U.S. Supreme Court: Federal defenders at issue in death penalty case

Federal defenders, who have already faced criticism from the Pennsylvania Supreme Court and a federal judge over their tactics, are now being asked to explain themselves to the U.S. Supreme Court, reported The Legal Intelligencer.
In refusing to review the death sentence of Michael Ballard, who pleaded guilty in 2011 to killing four people, including his ex-girlfriend, in Northampton County, the court took note of a letter from Ballard complaining about the federal defenders' attempts to get involved in his case.
According to the docket, the court has ordered Marc Bookman, the director of the Atlantic Center for Capital Representation, to respond to Ballard's June 2 letter within 40 days.

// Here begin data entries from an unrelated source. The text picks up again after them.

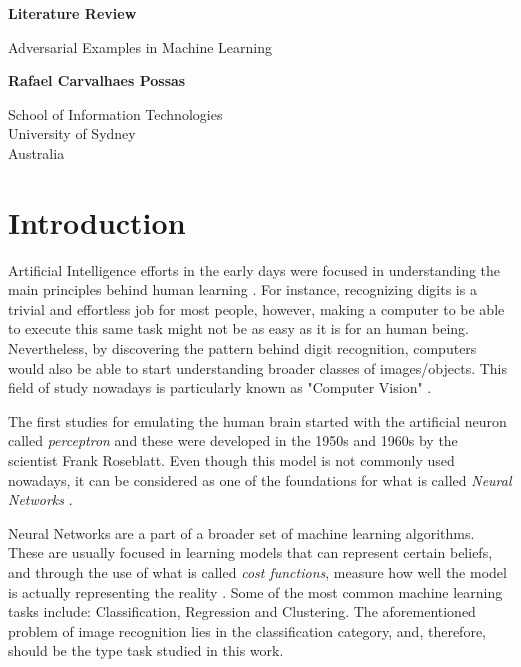 \documentclass{article}
\begin{document}
\begin{titlepage}
    \begin{center}
        \vspace*{1cm}
        \huge
        \textbf{Literature Review}
        
        \vspace{0.5cm}
        \LARGE
        Adversarial Examples in Machine Learning

        
        \vspace{1.5cm}
        
        \textbf{Rafael Carvalhaes Possas}
        
        \vfill
        
        \vspace{0.8cm}
        
        
        School of Information Technologies\\
        University of Sydney\\
        Australia\\

        
    \end{center}
\end{titlepage}
\section{Introduction}\label{sec:intro}

Artificial Intelligence efforts in the early days were focused in understanding the main principles behind human learning \cite{nielsen2016}. For instance, recognizing digits is a trivial and effortless job for most people, however, making a computer to be able to execute this same task might not be as easy as it is for an human being. Nevertheless, by discovering the pattern behind digit recognition, computers would also be able to start understanding broader classes of images/objects. This field of study nowadays is particularly known as "Computer Vision" \cite{goodfellow2016_book}.

The first studies for emulating the human brain started with the artificial neuron called \textit{perceptron} and these were developed in the 1950s and 1960s by the scientist Frank Roseblatt. Even though this model is not commonly used nowadays, it can be considered as one of the foundations for what is called \textit{Neural Networks} \cite{nielsen2016}. 

Neural Networks are a part of a broader set of machine learning algorithms. These are usually  focused in learning models that can represent certain beliefs, and through the use of what is called \textit{cost functions}, measure how well the model is actually representing the reality \cite{goodfellow2016_book}. Some of the most common machine learning tasks include: Classification, Regression and Clustering. The aforementioned problem of image recognition lies in the classification category, and, therefore, should be the type task studied in this work.
\end{document}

In his letter, Ballard said he "never authorized anyone" to file anything on his behalf and that he's not appealing his sentence "any further than it has been."
"It is my most ardent plea that asks now of you that the appeal filed in my behest be rejected summarily," Ballard wrote. "The reasons being: the 'federal defender's' filing have acted without my authorization; without my knowledge even. They are attempting to secure themselves as 'attorney's of record' so as to circumvent having to obtain my authorization.
"And lastly, but most importantly, they are acting against my own wishes to waive my appeals."
Bookman declined comment. Northampton County District Attorney John Morganelli was not available at press time. However, he told the Easton Express-Times he sent a copy of Ballard's letter to the court to let the justices know of Ballard's opposition.
"He (Bookman) has some explaining to do to the Supreme Court," Morganelli told The Express-Times.
In response to similar criticisms made in another article in The Legal, Bookman wrote a letter to the editor. In the letter, Bookman rejected the idea the defenders were gaming the system.
"The implication is that, but for the delaying tactics of the defense attorneys, there would have been regular executions in Pennsylvania, rather than the three individuals who wanted to be executed in the late 1990s," Bookman wrote. "This does not explain the more than 100 reversals of death sentences, reversals based on constitutional errors rather than delay. In short, this 'gaming' is nothing more than outstanding lawyering.